-- Opening Marker --
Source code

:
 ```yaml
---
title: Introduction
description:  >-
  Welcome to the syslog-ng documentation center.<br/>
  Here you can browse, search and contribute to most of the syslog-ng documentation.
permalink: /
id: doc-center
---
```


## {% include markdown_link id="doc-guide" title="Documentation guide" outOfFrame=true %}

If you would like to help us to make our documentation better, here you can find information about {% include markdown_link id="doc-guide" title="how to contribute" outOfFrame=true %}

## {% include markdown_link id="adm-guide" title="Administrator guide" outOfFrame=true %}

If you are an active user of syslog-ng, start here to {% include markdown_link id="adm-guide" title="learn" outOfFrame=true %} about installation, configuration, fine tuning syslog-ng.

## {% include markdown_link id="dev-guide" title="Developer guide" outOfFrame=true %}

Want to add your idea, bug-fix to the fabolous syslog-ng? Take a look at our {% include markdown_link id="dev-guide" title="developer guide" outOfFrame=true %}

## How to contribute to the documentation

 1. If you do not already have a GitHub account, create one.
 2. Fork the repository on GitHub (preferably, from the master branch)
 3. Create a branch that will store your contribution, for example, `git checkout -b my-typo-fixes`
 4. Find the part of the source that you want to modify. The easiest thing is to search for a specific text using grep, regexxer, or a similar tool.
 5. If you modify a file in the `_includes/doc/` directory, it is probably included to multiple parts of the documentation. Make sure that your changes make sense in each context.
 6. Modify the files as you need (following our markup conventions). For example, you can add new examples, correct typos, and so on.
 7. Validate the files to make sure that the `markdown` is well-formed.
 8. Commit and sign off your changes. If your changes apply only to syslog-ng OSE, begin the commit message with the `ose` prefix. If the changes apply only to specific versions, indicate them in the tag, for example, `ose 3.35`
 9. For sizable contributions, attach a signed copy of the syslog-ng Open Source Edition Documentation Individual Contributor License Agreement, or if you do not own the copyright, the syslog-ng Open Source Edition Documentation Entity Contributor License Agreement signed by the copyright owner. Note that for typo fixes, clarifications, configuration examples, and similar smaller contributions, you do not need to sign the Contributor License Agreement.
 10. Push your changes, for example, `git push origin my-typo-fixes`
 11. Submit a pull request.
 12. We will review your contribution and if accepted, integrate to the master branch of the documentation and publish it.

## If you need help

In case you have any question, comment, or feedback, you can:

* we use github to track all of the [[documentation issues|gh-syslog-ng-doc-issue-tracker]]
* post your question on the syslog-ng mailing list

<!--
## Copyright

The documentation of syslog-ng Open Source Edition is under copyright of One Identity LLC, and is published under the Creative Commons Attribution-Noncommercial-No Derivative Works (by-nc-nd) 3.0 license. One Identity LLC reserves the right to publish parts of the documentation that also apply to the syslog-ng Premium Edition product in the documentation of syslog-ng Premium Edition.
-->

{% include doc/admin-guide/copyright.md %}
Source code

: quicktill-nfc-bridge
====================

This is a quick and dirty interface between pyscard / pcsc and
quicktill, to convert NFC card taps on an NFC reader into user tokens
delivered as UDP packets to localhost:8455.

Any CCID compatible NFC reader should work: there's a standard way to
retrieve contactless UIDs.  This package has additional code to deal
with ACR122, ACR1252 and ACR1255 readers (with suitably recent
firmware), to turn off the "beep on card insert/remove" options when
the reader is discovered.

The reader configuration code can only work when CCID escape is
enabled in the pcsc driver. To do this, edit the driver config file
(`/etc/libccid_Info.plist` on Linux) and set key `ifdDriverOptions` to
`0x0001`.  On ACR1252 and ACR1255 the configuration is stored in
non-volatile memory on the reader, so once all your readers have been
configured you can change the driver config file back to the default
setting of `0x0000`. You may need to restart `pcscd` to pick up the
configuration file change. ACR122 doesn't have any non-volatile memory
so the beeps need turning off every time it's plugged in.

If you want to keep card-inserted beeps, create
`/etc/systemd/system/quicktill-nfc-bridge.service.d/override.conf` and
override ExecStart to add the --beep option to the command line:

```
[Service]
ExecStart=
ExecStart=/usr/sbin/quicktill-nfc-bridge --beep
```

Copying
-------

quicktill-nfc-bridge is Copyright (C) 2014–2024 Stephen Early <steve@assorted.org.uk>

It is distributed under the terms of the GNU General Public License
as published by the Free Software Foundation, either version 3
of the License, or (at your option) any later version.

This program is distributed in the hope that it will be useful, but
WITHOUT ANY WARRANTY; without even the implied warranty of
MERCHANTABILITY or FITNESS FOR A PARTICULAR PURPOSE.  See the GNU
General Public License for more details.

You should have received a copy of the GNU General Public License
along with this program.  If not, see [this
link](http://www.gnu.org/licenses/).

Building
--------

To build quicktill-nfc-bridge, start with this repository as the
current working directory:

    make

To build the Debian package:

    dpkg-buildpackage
-- Closing Marker --
* _WHAT YOU SHOULD DO_: Only those lines of the entries above that run from the line containing "1. If you do" to the line containing "7. Validate the", both included, should be transcribed exactly.

* _COMPLETED EXERCISE_:
 1. If you do not already have a GitHub account, create one.
 2. Fork the repository on GitHub (preferably, from the master branch)
 3. Create a branch that will store your contribution, for example, `git checkout -b my-typo-fixes`
 4. Find the part of the source that you want to modify. The easiest thing is to search for a specific text using grep, regexxer, or a similar tool.
 5. If you modify a file in the `_includes/doc/` directory, it is probably included to multiple parts of the documentation. Make sure that your changes make sense in each context.
 6. Modify the files as you need (following our markup conventions). For example, you can add new examples, correct typos, and so on.
 7. Validate the files to make sure that the `markdown` is well-formed.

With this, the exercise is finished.